--- Supplied material Enclosed Below ---

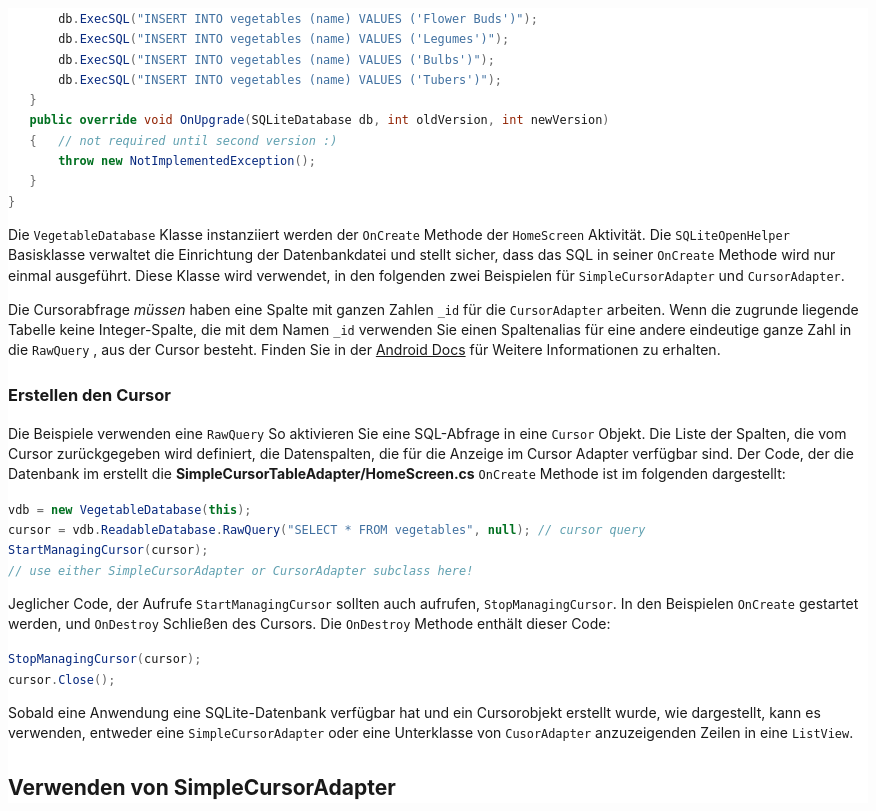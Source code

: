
 ```csharp
       db.ExecSQL("INSERT INTO vegetables (name) VALUES ('Flower Buds')");
       db.ExecSQL("INSERT INTO vegetables (name) VALUES ('Legumes')");
       db.ExecSQL("INSERT INTO vegetables (name) VALUES ('Bulbs')");
       db.ExecSQL("INSERT INTO vegetables (name) VALUES ('Tubers')");
   }
   public override void OnUpgrade(SQLiteDatabase db, int oldVersion, int newVersion)
   {   // not required until second version :)
       throw new NotImplementedException();
   }
}
```

Die `VegetableDatabase` Klasse instanziiert werden der `OnCreate` Methode der `HomeScreen` Aktivität. Die `SQLiteOpenHelper` Basisklasse verwaltet die Einrichtung der Datenbankdatei und stellt sicher, dass das SQL in seiner `OnCreate` Methode wird nur einmal ausgeführt. Diese Klasse wird verwendet, in den folgenden zwei Beispielen für `SimpleCursorAdapter` und `CursorAdapter`.

Die Cursorabfrage *müssen* haben eine Spalte mit ganzen Zahlen `_id` für die `CursorAdapter` arbeiten. Wenn die zugrunde liegende Tabelle keine Integer-Spalte, die mit dem Namen `_id` verwenden Sie einen Spaltenalias für eine andere eindeutige ganze Zahl in die `RawQuery` , aus der Cursor besteht. Finden Sie in der [Android Docs](https://developer.xamarin.com/api/type/Android.Widget.CursorAdapter/) für Weitere Informationen zu erhalten.

<a name="Creating_the_Cursor" />

### <a name="creating-the-cursor"></a>Erstellen den Cursor

Die Beispiele verwenden eine `RawQuery` So aktivieren Sie eine SQL-Abfrage in eine `Cursor` Objekt. Die Liste der Spalten, die vom Cursor zurückgegeben wird definiert, die Datenspalten, die für die Anzeige im Cursor Adapter verfügbar sind. Der Code, der die Datenbank im erstellt die **SimpleCursorTableAdapter/HomeScreen.cs** `OnCreate` Methode ist im folgenden dargestellt:

```csharp
vdb = new VegetableDatabase(this);
cursor = vdb.ReadableDatabase.RawQuery("SELECT * FROM vegetables", null); // cursor query
StartManagingCursor(cursor);
// use either SimpleCursorAdapter or CursorAdapter subclass here!
```

Jeglicher Code, der Aufrufe `StartManagingCursor` sollten auch aufrufen, `StopManagingCursor`. In den Beispielen `OnCreate` gestartet werden, und `OnDestroy` Schließen des Cursors. Die `OnDestroy` Methode enthält dieser Code:

```csharp
StopManagingCursor(cursor);
cursor.Close();
```

Sobald eine Anwendung eine SQLite-Datenbank verfügbar hat und ein Cursorobjekt erstellt wurde, wie dargestellt, kann es verwenden, entweder eine `SimpleCursorAdapter` oder eine Unterklasse von `CusorAdapter` anzuzeigenden Zeilen in eine `ListView`.

<a name="Using_SimpleCursorAdapter" />

## <a name="using-simplecursoradapter"></a>Verwenden von SimpleCursorAdapter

--- End of Enclosed Supplied material ---

Begin with the line containing "Die Cursorabfrage *müssen*" and retype it and each line after it through the end of the records, keeping them exact and including nothing more.

Die Cursorabfrage *müssen* haben eine Spalte mit ganzen Zahlen `_id` für die `CursorAdapter` arbeiten. Wenn die zugrunde liegende Tabelle keine Integer-Spalte, die mit dem Namen `_id` verwenden Sie einen Spaltenalias für eine andere eindeutige ganze Zahl in die `RawQuery` , aus der Cursor besteht. Finden Sie in der [Android Docs](https://developer.xamarin.com/api/type/Android.Widget.CursorAdapter/) für Weitere Informationen zu erhalten.

<a name="Creating_the_Cursor" />

### <a name="creating-the-cursor"></a>Erstellen den Cursor

Die Beispiele verwenden eine `RawQuery` So aktivieren Sie eine SQL-Abfrage in eine `Cursor` Objekt. Die Liste der Spalten, die vom Cursor zurückgegeben wird definiert, die Datenspalten, die für die Anzeige im Cursor Adapter verfügbar sind. Der Code, der die Datenbank im erstellt die **SimpleCursorTableAdapter/HomeScreen.cs** `OnCreate` Methode ist im folgenden dargestellt:

```csharp
vdb = new VegetableDatabase(this);
cursor = vdb.ReadableDatabase.RawQuery("SELECT * FROM vegetables", null); // cursor query
StartManagingCursor(cursor);
// use either SimpleCursorAdapter or CursorAdapter subclass here!
```

Jeglicher Code, der Aufrufe `StartManagingCursor` sollten auch aufrufen, `StopManagingCursor`. In den Beispielen `OnCreate` gestartet werden, und `OnDestroy` Schließen des Cursors. Die `OnDestroy` Methode enthält dieser Code:

```csharp
StopManagingCursor(cursor);
cursor.Close();
```

Sobald eine Anwendung eine SQLite-Datenbank verfügbar hat und ein Cursorobjekt erstellt wurde, wie dargestellt, kann es verwenden, entweder eine `SimpleCursorAdapter` oder eine Unterklasse von `CusorAdapter` anzuzeigenden Zeilen in eine `ListView`.

<a name="Using_SimpleCursorAdapter" />

## <a name="using-simplecursoradapter"></a>Verwenden von SimpleCursorAdapter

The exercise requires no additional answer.